The internal logic of the uninhibited abortion regime has resulted in a sacramental and/or positive good view of abortion. Before the revelation of his medical school yearbook photo display embarrassed Democrats, Governor Northam extended the cheery view to infanticide. Democrats want him to disappear and take the inconvenient questions he inadvertently raised with him.
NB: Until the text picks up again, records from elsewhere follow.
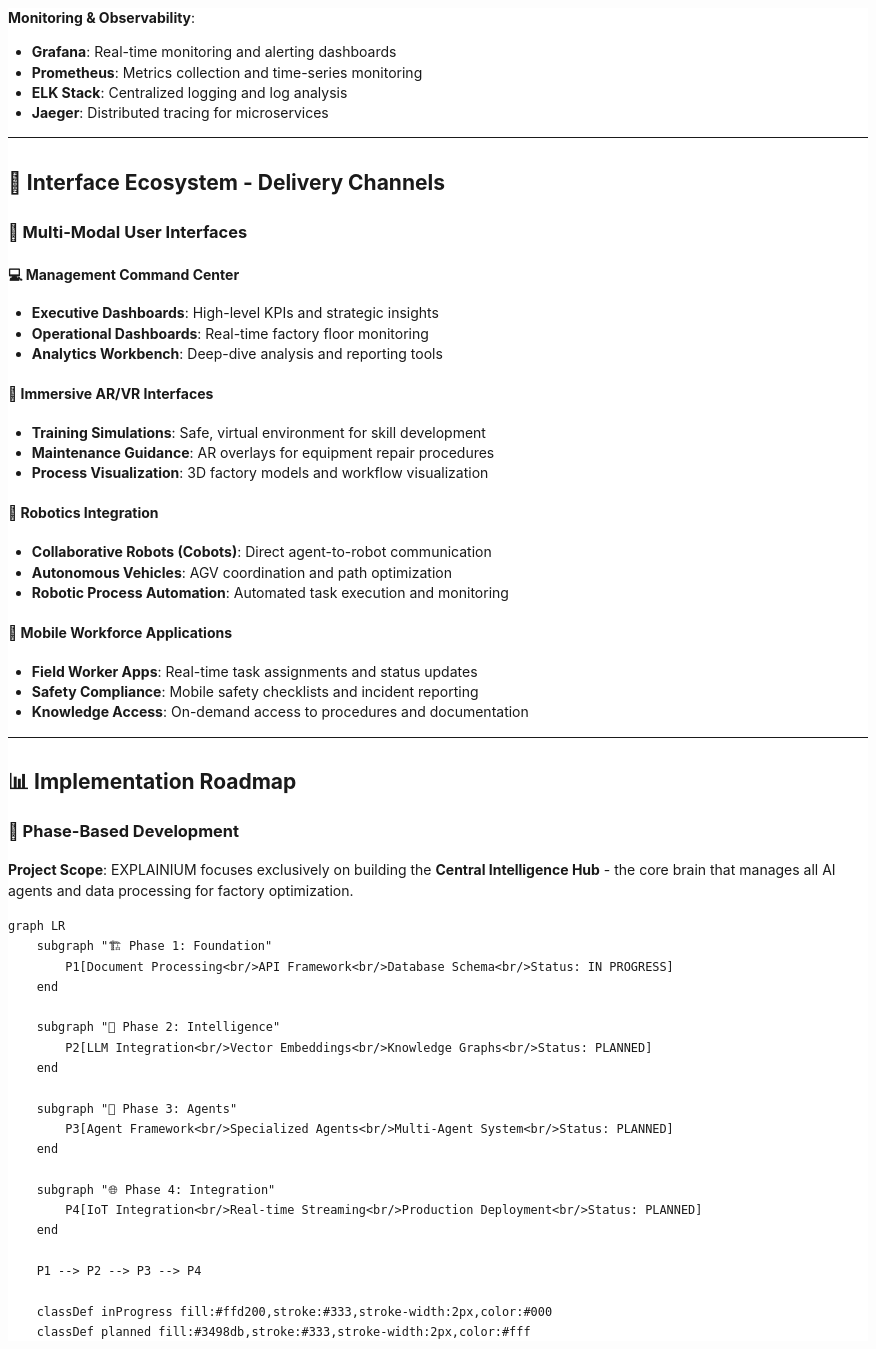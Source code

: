 **Monitoring & Observability**:
- **Grafana**: Real-time monitoring and alerting dashboards
- **Prometheus**: Metrics collection and time-series monitoring
- **ELK Stack**: Centralized logging and log analysis
- **Jaeger**: Distributed tracing for microservices

---

## 📱 Interface Ecosystem - Delivery Channels

### 🎯 Multi-Modal User Interfaces

#### 💻 Management Command Center
- **Executive Dashboards**: High-level KPIs and strategic insights
- **Operational Dashboards**: Real-time factory floor monitoring
- **Analytics Workbench**: Deep-dive analysis and reporting tools

#### 🥽 Immersive AR/VR Interfaces
- **Training Simulations**: Safe, virtual environment for skill development
- **Maintenance Guidance**: AR overlays for equipment repair procedures
- **Process Visualization**: 3D factory models and workflow visualization

#### 🤖 Robotics Integration
- **Collaborative Robots (Cobots)**: Direct agent-to-robot communication
- **Autonomous Vehicles**: AGV coordination and path optimization
- **Robotic Process Automation**: Automated task execution and monitoring

#### 📱 Mobile Workforce Applications
- **Field Worker Apps**: Real-time task assignments and status updates
- **Safety Compliance**: Mobile safety checklists and incident reporting
- **Knowledge Access**: On-demand access to procedures and documentation

---

## 📊 Implementation Roadmap

### 🚀 Phase-Based Development

**Project Scope**: EXPLAINIUM focuses exclusively on building the **Central Intelligence Hub** - the core brain that manages all AI agents and data processing for factory optimization.

```mermaid
graph LR
    subgraph "🏗️ Phase 1: Foundation"
        P1[Document Processing<br/>API Framework<br/>Database Schema<br/>Status: IN PROGRESS]
    end

    subgraph "🧠 Phase 2: Intelligence"
        P2[LLM Integration<br/>Vector Embeddings<br/>Knowledge Graphs<br/>Status: PLANNED]
    end

    subgraph "🤖 Phase 3: Agents"
        P3[Agent Framework<br/>Specialized Agents<br/>Multi-Agent System<br/>Status: PLANNED]
    end

    subgraph "🌐 Phase 4: Integration"
        P4[IoT Integration<br/>Real-time Streaming<br/>Production Deployment<br/>Status: PLANNED]
    end

    P1 --> P2 --> P3 --> P4

    classDef inProgress fill:#ffd200,stroke:#333,stroke-width:2px,color:#000
    classDef planned fill:#3498db,stroke:#333,stroke-width:2px,color:#fff

```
The abortion regime will be with us long after Northam disappears (as will the Dems’ cynical use of race against political opponents as in the case of Northam v. Gillespie). Boston College Professor Paul McNellis, S.J., elaborated the sacramental view of abortion promulgated in the film version of The Cider House Rules nearly twenty years ago. Writing in 2000, he commented: “Abortion as a maturing, coming-of-age experience, as a myth to live by–is this what we’re willing to swallow? Apparently. And this is what makes the film a cultural watershed, for it could not have been made even 10 years ago. In fact, it took Mr. Irving 14 years and four directors to get from novel to film. He had to wait for his audience to catch up with him. That we have done so is testimony not to his courage or foresight, but to our own corruption….”
By the same token, our own corruption permeates the positive good view of abortion. Kyle Sammin explores the analogue in the evolution of opinion about slavery culminating in the thought of John C. Calhoun. Sammin’s excellent Federalist column was written before we had Northam’s thoughts to consider, but it generally illuminates the abortion mania Northam reflects.